THE TASK:
Copy every line of the records below that holds the word "Visual".

-- Opening Marker --

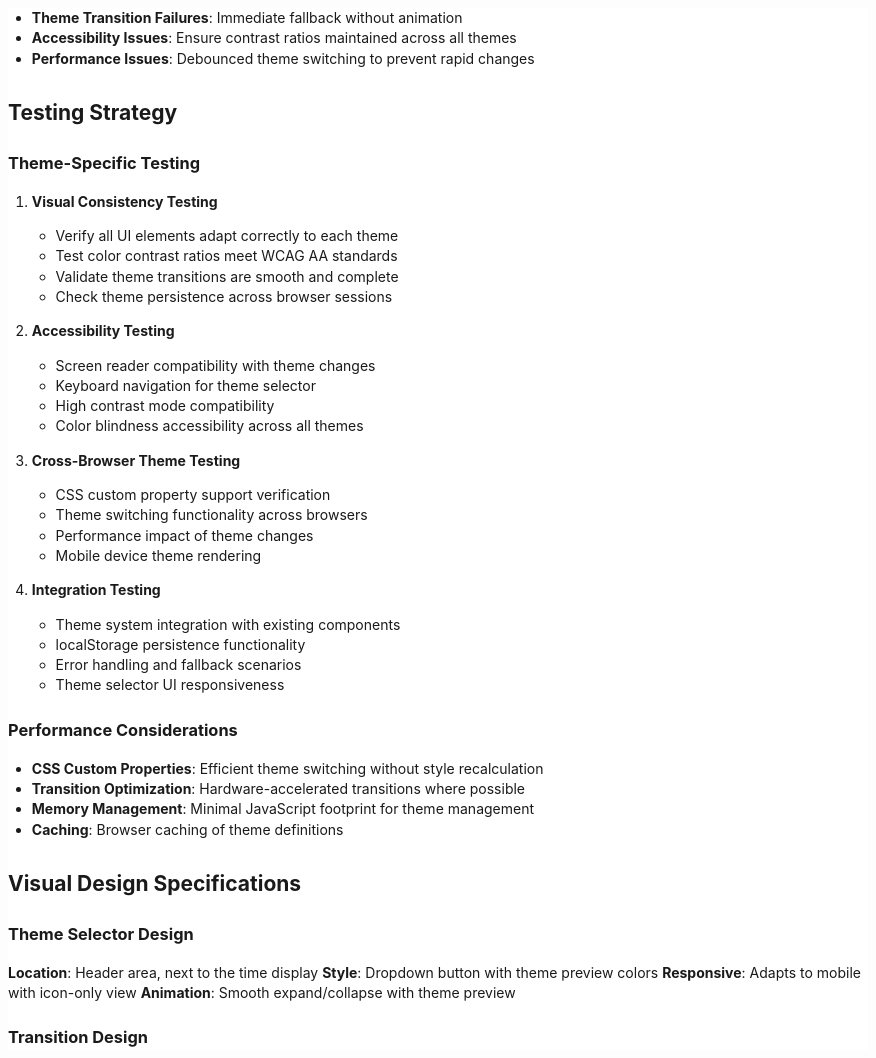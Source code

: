 - **Theme Transition Failures**: Immediate fallback without animation
- **Accessibility Issues**: Ensure contrast ratios maintained across all themes
- **Performance Issues**: Debounced theme switching to prevent rapid changes

## Testing Strategy

### Theme-Specific Testing

1. **Visual Consistency Testing**

   - Verify all UI elements adapt correctly to each theme
   - Test color contrast ratios meet WCAG AA standards
   - Validate theme transitions are smooth and complete
   - Check theme persistence across browser sessions

2. **Accessibility Testing**

   - Screen reader compatibility with theme changes
   - Keyboard navigation for theme selector
   - High contrast mode compatibility
   - Color blindness accessibility across all themes

3. **Cross-Browser Theme Testing**

   - CSS custom property support verification
   - Theme switching functionality across browsers
   - Performance impact of theme changes
   - Mobile device theme rendering

4. **Integration Testing**
   - Theme system integration with existing components
   - localStorage persistence functionality
   - Error handling and fallback scenarios
   - Theme selector UI responsiveness

### Performance Considerations

- **CSS Custom Properties**: Efficient theme switching without style recalculation
- **Transition Optimization**: Hardware-accelerated transitions where possible
- **Memory Management**: Minimal JavaScript footprint for theme management
- **Caching**: Browser caching of theme definitions

## Visual Design Specifications

### Theme Selector Design

**Location**: Header area, next to the time display
**Style**: Dropdown button with theme preview colors
**Responsive**: Adapts to mobile with icon-only view
**Animation**: Smooth expand/collapse with theme preview

### Transition Design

-- Closing Marker --

OUTPUT OF THE TASK:
1. **Visual Consistency Testing**
## Visual Design Specifications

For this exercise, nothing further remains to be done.